▶ [Task to carry out] Every line of the listing below from the one with "for incident resolution" up to and including the one with "sobre $ [0,5] $\\" should be retyped exactly, and nothing else; pictures are not part of the copy.

━━ Material shown ━━

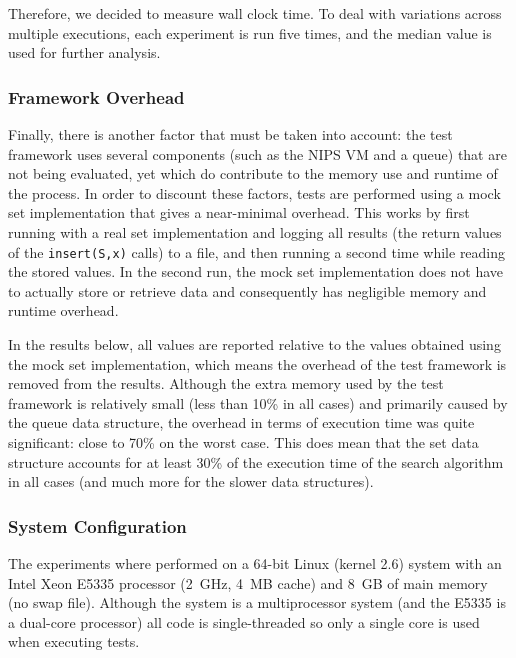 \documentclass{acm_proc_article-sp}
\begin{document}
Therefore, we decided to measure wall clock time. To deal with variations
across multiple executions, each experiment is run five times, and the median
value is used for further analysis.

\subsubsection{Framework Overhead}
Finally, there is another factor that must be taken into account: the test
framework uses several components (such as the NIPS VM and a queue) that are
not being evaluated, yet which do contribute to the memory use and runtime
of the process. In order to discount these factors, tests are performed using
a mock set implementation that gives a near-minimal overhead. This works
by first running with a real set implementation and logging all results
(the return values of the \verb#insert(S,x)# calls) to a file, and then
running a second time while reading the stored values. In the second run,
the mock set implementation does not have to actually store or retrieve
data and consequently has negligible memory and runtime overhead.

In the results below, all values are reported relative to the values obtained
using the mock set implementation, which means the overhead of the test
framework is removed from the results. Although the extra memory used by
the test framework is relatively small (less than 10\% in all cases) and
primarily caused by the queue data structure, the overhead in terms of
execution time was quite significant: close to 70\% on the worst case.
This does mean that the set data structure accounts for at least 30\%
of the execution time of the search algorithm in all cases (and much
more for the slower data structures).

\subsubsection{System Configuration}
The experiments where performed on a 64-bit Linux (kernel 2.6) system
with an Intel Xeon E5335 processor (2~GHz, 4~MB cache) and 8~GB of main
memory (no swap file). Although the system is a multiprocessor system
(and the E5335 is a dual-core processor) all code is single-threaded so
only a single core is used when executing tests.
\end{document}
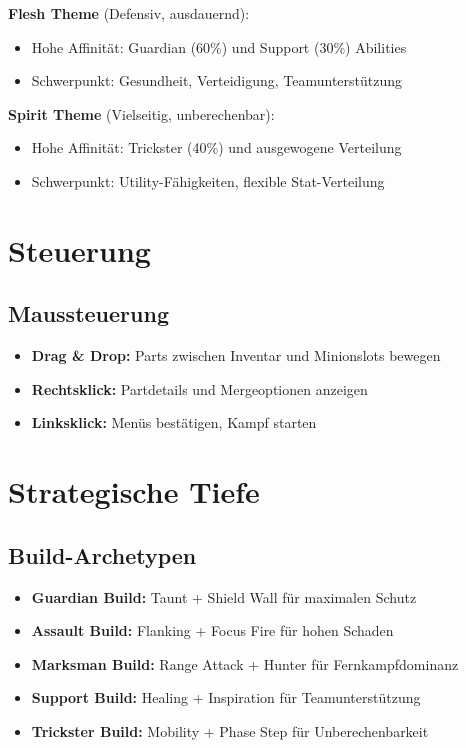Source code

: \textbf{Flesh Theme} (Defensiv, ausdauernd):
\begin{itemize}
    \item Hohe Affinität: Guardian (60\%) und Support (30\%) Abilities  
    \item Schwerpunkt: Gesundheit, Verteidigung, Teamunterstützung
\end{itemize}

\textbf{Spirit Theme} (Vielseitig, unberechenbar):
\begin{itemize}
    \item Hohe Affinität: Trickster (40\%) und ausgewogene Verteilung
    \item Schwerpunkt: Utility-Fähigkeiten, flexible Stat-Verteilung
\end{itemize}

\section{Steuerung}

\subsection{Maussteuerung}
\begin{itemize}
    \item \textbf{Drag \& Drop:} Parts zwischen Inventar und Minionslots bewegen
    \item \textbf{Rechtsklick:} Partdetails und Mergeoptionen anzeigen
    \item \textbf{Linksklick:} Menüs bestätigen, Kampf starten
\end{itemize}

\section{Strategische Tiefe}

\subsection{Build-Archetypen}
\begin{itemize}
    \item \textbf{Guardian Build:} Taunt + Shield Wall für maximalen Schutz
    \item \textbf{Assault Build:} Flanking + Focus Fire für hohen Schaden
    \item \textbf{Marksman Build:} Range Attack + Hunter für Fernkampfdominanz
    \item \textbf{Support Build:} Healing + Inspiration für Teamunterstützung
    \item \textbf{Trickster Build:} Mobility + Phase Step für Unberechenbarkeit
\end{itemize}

━━━
━━ Material shown ━━

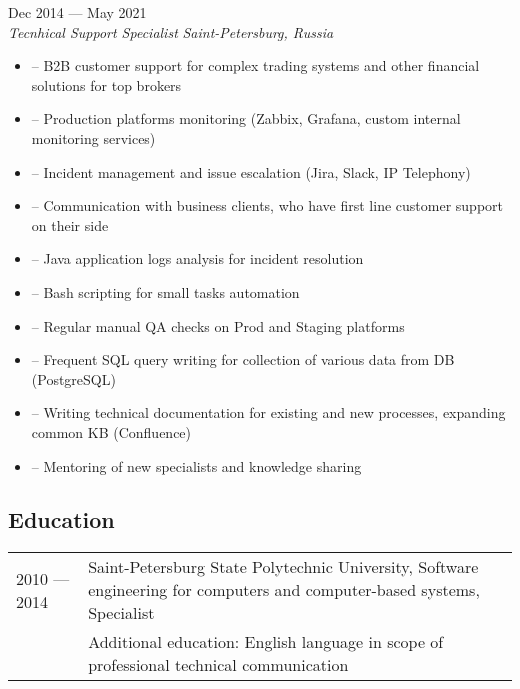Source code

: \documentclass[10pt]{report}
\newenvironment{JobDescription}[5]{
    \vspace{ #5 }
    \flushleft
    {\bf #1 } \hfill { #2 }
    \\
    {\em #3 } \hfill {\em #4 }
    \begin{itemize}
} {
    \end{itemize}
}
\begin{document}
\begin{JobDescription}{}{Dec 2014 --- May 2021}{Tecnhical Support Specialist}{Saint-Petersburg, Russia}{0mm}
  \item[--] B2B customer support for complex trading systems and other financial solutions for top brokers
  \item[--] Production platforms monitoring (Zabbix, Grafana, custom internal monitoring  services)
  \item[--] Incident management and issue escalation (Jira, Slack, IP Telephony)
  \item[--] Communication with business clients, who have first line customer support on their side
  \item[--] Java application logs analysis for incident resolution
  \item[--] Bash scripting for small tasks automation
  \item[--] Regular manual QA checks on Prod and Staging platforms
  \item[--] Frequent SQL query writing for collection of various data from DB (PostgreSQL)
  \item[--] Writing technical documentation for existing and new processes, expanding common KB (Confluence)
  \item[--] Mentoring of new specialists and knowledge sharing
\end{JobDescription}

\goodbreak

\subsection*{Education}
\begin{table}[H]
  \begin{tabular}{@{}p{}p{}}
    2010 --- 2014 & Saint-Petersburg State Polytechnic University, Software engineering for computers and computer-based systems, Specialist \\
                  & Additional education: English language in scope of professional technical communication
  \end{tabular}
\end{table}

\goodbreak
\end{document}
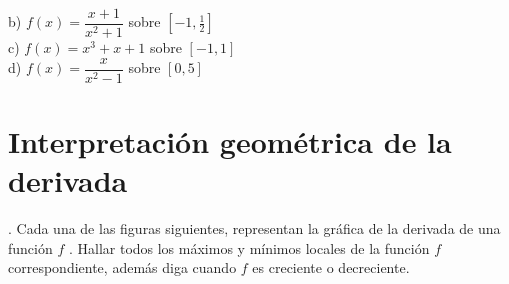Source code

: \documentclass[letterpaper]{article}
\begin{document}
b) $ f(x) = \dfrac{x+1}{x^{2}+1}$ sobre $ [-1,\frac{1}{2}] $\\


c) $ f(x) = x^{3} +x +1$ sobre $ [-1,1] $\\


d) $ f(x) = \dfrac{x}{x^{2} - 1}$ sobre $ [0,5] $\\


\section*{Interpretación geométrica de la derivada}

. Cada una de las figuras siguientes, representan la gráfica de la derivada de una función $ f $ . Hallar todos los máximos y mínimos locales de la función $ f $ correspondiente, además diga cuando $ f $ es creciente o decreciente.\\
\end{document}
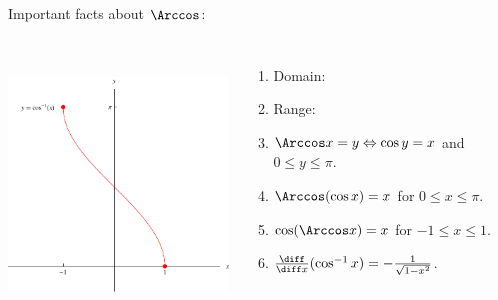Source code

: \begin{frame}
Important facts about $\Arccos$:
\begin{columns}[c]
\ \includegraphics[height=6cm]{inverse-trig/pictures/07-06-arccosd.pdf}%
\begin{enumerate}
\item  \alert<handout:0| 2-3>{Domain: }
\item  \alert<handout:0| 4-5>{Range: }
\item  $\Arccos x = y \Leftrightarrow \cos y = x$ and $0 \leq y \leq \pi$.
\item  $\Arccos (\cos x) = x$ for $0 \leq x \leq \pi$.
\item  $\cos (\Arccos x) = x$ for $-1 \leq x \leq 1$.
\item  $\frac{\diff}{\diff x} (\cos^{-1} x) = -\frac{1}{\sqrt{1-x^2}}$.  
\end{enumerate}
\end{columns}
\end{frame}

━━━

▶ [Answer box]
  \item[--] Java application logs analysis for incident resolution
  \item[--] Bash scripting for small tasks automation
  \item[--] Regular manual QA checks on Prod and Staging platforms
  \item[--] Frequent SQL query writing for collection of various data from DB (PostgreSQL)
  \item[--] Writing technical documentation for existing and new processes, expanding common KB (Confluence)
  \item[--] Mentoring of new specialists and knowledge sharing
\end{JobDescription}

\goodbreak

\subsection*{Education}
\begin{table}[H]
  \begin{tabular}{@{}p{}p{}}
    2010 --- 2014 & Saint-Petersburg State Polytechnic University, Software engineering for computers and computer-based systems, Specialist \\
                  & Additional education: English language in scope of professional technical communication
  \end{tabular}
\end{table}

\goodbreak
\end{document}
Source code

: \documentclass[letterpaper]{article}
\begin{document}
b) $ f(x) = \dfrac{x+1}{x^{2}+1}$ sobre $ [-1,\frac{1}{2}] $\\


c) $ f(x) = x^{3} +x +1$ sobre $ [-1,1] $\\


d) $ f(x) = \dfrac{x}{x^{2} - 1}$ sobre $ [0,5] $\\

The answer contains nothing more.